## [What you are asked to do]
Output the data below exactly, without images.

───── Records for processing

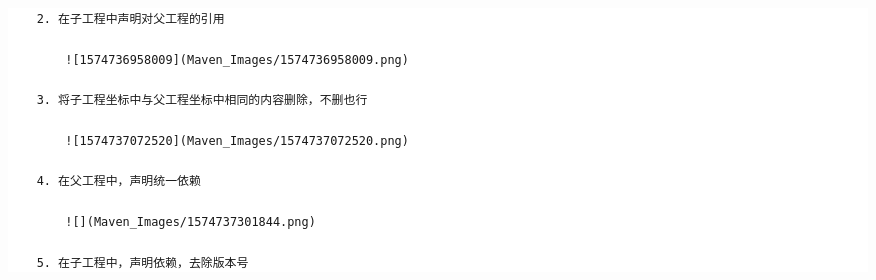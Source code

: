         2. 在子工程中声明对父工程的引用

            ![1574736958009](Maven_Images/1574736958009.png)

        3. 将子工程坐标中与父工程坐标中相同的内容删除，不删也行

            ![1574737072520](Maven_Images/1574737072520.png)

        4. 在父工程中，声明统一依赖

            ![](Maven_Images/1574737301844.png)

        5. 在子工程中，声明依赖，去除版本号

──────────

## [Exercise result]
Source code

:         2. 在子工程中声明对父工程的引用

            ![1574736958009](Maven_Images/1574736958009.png)

        3. 将子工程坐标中与父工程坐标中相同的内容删除，不删也行

            ![1574737072520](Maven_Images/1574737072520.png)

        4. 在父工程中，声明统一依赖

            ![](Maven_Images/1574737301844.png)

        5. 在子工程中，声明依赖，去除版本号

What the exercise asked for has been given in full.